Friday, August 14, 2015

Asynchronous file I/O on Linux: Plus ça change

In 2009 Anthony Liguori gave a presentation at Linux Plumbers Conference about the state of asynchronous file I/O on Linux. He talked about what was missing from POSIX AIO and Linux AIO APIs. I recently got thinking about this again after reading the source code for the io_submit(2) system call.

Over half a decade has passed and plus ça change, plus c'est la même chose. Sure, there are new file systems, device-mapper targets, the multiqueue block layer, and high IOPS PCI SSDs. There's DAX for storage devices accessible via memory load/store instructions - radically different from the block device model.

However, the io_submit(2) system call remains a treacherous ally in the quest for asynchronous file I/O. I don't think much has changed since 2009 in making Linux AIO the best asynchronous file I/O mechanism.

The main problem is that io_submit(2) waits for I/O in some cases. It can block! This defeats the purpose of asynchronous file I/O because the caller is stuck until the system call completes. If called from a program's event loop, the program becomes unresponsive until the system call returns. But even if io_submit(2) is invoked from a dedicated thread where blocking doesn't matter, latency is introduced to any further I/O requests submitted in the same io_submit(2) call.

Sources of blocking in io_submit(2) depend on the file system and block devices being used. There are many different cases but in general they occur because file I/O code paths contain synchronous I/O (for metadata I/O or page cache write-out) as well as locks/waiting (for serializing operations). This is why the io_submit(2) system call can be held up while submitting a request.

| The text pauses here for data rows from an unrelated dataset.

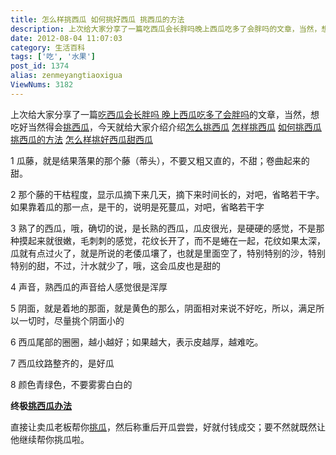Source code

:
 ```yaml
---
title: 怎么样挑西瓜 如何挑好西瓜 挑西瓜的方法
description: 上次给大家分享了一篇吃西瓜会长胖吗晚上西瓜吃多了会胖吗的文章，当然，想吃好当然得会挑西瓜，今天就给大家介绍介绍怎么挑西瓜怎样挑西瓜如何挑西瓜挑西瓜的方法怎么样挑好西瓜甜西瓜1瓜藤，就是结果落果的那个藤（蒂头），不要又粗又直的，不甜；卷曲起来的甜。2那个藤的干枯程度，显示瓜摘下来几天，摘下来时间长的，对吧，省略若干字。如果靠着瓜的那一点，是干的，说明是死蔓瓜，对吧，省略若干字3
date: 2012-08-04 11:07:03
category: 生活百科
tags: ['吃', '水果']
post_id: 1374
alias: zenmeyangtiaoxigua
ViewNums: 3182
---
```


上次给大家分享了一篇[吃西瓜会长胖吗 晚上西瓜吃多了会胖吗](/blog/chixiguahuizhangpangma)的文章，当然，想吃好当然得会[挑西瓜](/blog/zenmeyangtiaoxigua)，今天就给大家介绍介绍[怎么挑西瓜](/blog/zenmeyangtiaoxigua) [怎样挑西瓜](/blog/zenmeyangtiaoxigua) [如何挑西瓜](/blog/zenmeyangtiaoxigua) [挑西瓜的方法](/blog/zenmeyangtiaoxigua) [怎么样挑好西瓜甜西瓜](/blog/zenmeyangtiaoxigua)

1 瓜藤，就是结果落果的那个藤（蒂头），不要又粗又直的，不甜；卷曲起来的甜。

2 那个藤的干枯程度，显示瓜摘下来几天，摘下来时间长的，对吧，省略若干字。
如果靠着瓜的那一点，是干的，说明是死蔓瓜，对吧，省略若干字

3 熟了的西瓜，哦，确切的说，是长熟的西瓜，瓜皮很光，是硬硬的感觉，不是那种摸起来就很嫩，毛刺刺的感觉，花纹长开了，而不是蜷在一起，花纹如果太深，瓜就有点过火了，就是所说的老倭瓜壤了，也就是里面空了，特别特别的沙，特别特别的甜，不过，汁水就少了，哦，这会瓜皮也是甜的

4 声音，熟西瓜的声音给人感觉很是浑厚

5 阴面，就是着地的那面，就是黄色的那么，阴面相对来说不好吃，所以，满足所以一切时，尽量挑个阴面小的

6 西瓜尾部的圈圈，越小越好；如果越大，表示皮越厚，越难吃。

7 西瓜纹路整齐的，是好瓜

8 颜色青绿色，不要雾雾白白的

**终极[挑西瓜办法](/blog/zenmeyangtiaoxigua)**

直接让卖瓜老板帮你[挑瓜](/blog/zenmeyangtiaoxigua)，然后称重后开瓜尝尝，好就付钱成交；要不然就既然让他继续帮你挑瓜啦。

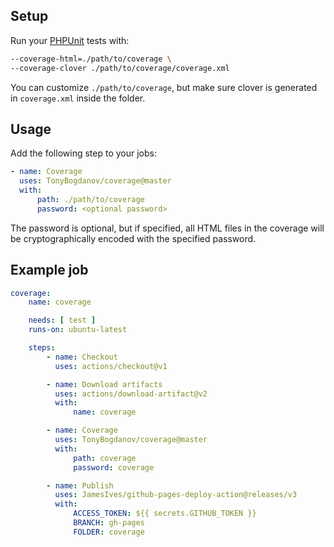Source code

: ## Setup

Run your [PHPUnit](https://phpunit.de/) tests with:

```bash
--coverage-html=./path/to/coverage \
--coverage-clover ./path/to/coverage/coverage.xml
```

You can customize `./path/to/coverage`, but make sure clover is generated in `coverage.xml`
inside the folder.

## Usage

Add the following step to your jobs:

```yaml
- name: Coverage
  uses: TonyBogdanov/coverage@master
  with:
      path: ./path/to/coverage
      password: <optional password>
```

The password is optional, but if specified, all HTML files in the coverage will be
cryptographically encoded with the specified password.

## Example job

```yaml
coverage:
    name: coverage

    needs: [ test ]
    runs-on: ubuntu-latest

    steps:
        - name: Checkout
          uses: actions/checkout@v1

        - name: Download artifacts
          uses: actions/download-artifact@v2
          with:
              name: coverage

        - name: Coverage
          uses: TonyBogdanov/coverage@master
          with:
              path: coverage
              password: coverage

        - name: Publish
          uses: JamesIves/github-pages-deploy-action@releases/v3
          with:
              ACCESS_TOKEN: ${{ secrets.GITHUB_TOKEN }}
              BRANCH: gh-pages
              FOLDER: coverage
```
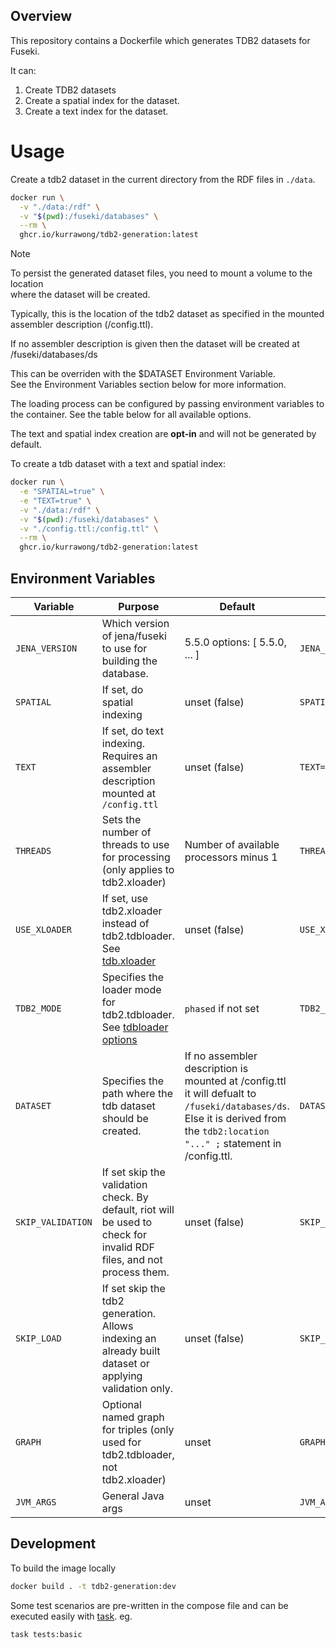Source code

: ## Overview

This repository contains a Dockerfile which generates TDB2 datasets for Fuseki.

It can:

1. Create TDB2 datasets
2. Create a spatial index for the dataset.
3. Create a text index for the dataset.

# Usage

Create a tdb2 dataset in the current directory from the RDF files in `./data`.

```bash
docker run \
  -v "./data:/rdf" \
  -v "$(pwd):/fuseki/databases" \
  --rm \
  ghcr.io/kurrawong/tdb2-generation:latest
```

> [!NOTE]  
> To persist the generated dataset files, you need to mount a volume to the location  
> where the dataset will be created.
>
> Typically, this is the location of the tdb2 dataset as specified in the mounted  
> assembler description (/config.ttl).
>
> If no assembler description is given then the dataset will be created at  
> /fuseki/databases/ds
>
> This can be overriden with the $DATASET Environment Variable.  
> See the Environment Variables section below for more information.

The loading process can be configured by passing environment variables to the container.
See the table below for all available options.

The text and spatial index creation are **opt-in** and will not be generated by default.

To create a tdb dataset with a text and spatial index:

```bash
docker run \
  -e "SPATIAL=true" \
  -e "TEXT=true" \
  -v "./data:/rdf" \
  -v "$(pwd):/fuseki/databases" \
  -v "./config.ttl:/config.ttl" \
  --rm \
  ghcr.io/kurrawong/tdb2-generation:latest
```

## Environment Variables

| Variable          | Purpose                                                                                                                                              | Default                                                                                                                                                                        | Usage Example                    |
| ----------------- | ---------------------------------------------------------------------------------------------------------------------------------------------------- | ------------------------------------------------------------------------------------------------------------------------------------------------------------------------------ | -------------------------------- |
| `JENA_VERSION`    | Which version of jena/fuseki to use for building the database.                                                                                       | 5.5.0 options: \[ 5.5.0, ... ]                                                                                                                                                 | `JENA_VERSION=5.5.0`             |
| `SPATIAL`         | If set, do spatial indexing                                                                                                                          | unset (false)                                                                                                                                                                  | `SPATIAL=true`                   |
| `TEXT`            | If set, do text indexing. Requires an assembler description mounted at `/config.ttl`                                                                 | unset (false)                                                                                                                                                                  | `TEXT=true`                      |
| `THREADS`         | Sets the number of threads to use for processing <br> (only applies to tdb2.xloader)                                                                 | Number of available processors minus 1                                                                                                                                         | `THREADS=4`                      |
| `USE_XLOADER`     | If set, use tdb2.xloader instead of tdb2.tdbloader. <br> See [tdb.xloader](https://jena.apache.org/documentation/tdb/tdb-xloader.html)               | unset (false)                                                                                                                                                                  | `USE_XLOADER=true`               |
| `TDB2_MODE`       | Specifies the loader mode for tdb2.tdbloader. <br> See [tdbloader options](https://jena.apache.org/documentation/tdb2/tdb2_cmds.html#loader-options) | `phased` if not set                                                                                                                                                            | `TDB2_MODE=sequential`           |
| `DATASET`         | Specifies the path where the tdb dataset should be created.                                                                                          | If no assembler description is mounted at /config.ttl it will defualt to `/fuseki/databases/ds`. Else it is derived from the `tdb2:location "..." ;` statement in /config.ttl. | `DATASET=/fuseki/databases/myds` |
| `SKIP_VALIDATION` | If set skip the validation check. By default, riot will be used to check for invalid RDF files, and not process them.                                | unset (false)                                                                                                                                                                  | `SKIP_VALIDATION=true`           |
| `SKIP_LOAD`       | If set skip the tdb2 generation. Allows indexing an already built dataset or applying validation only.                                               | unset (false)                                                                                                                                                                  | `SKIP_LOAD=true`                 |
| `GRAPH`           | Optional named graph for triples (only used for tdb2.tdbloader, not tdb2.xloader)                                                                    | unset                                                                                                                                                                          | `GRAPH=https://graphs/example`   |
| `JVM_ARGS`        | General Java args                                                                                                                                    | unset                                                                                                                                                                          | `JVM_ARGS=-Xmx4G`                |

## Development

To build the image locally

```bash
docker build . -t tdb2-generation:dev
```

Some test scenarios are pre-written in the compose file and can be executed easily with
[task](https://taskfile.dev). eg.

```bash
task tests:basic
```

This means io_submit(2) works best on fully-allocated files, volumes, or block devices. Anything else is likely to result in blocking behavior and cause poor performance.

Since these conditions don't apply in many cases, QEMU has its own userspace thread-pool with worker threads that call preadv(2)/pwritev(2). It would be nice to default to Linux AIO but the limitations are too serious.

Have there been new developments or did I get something wrong? Let me know in the comments.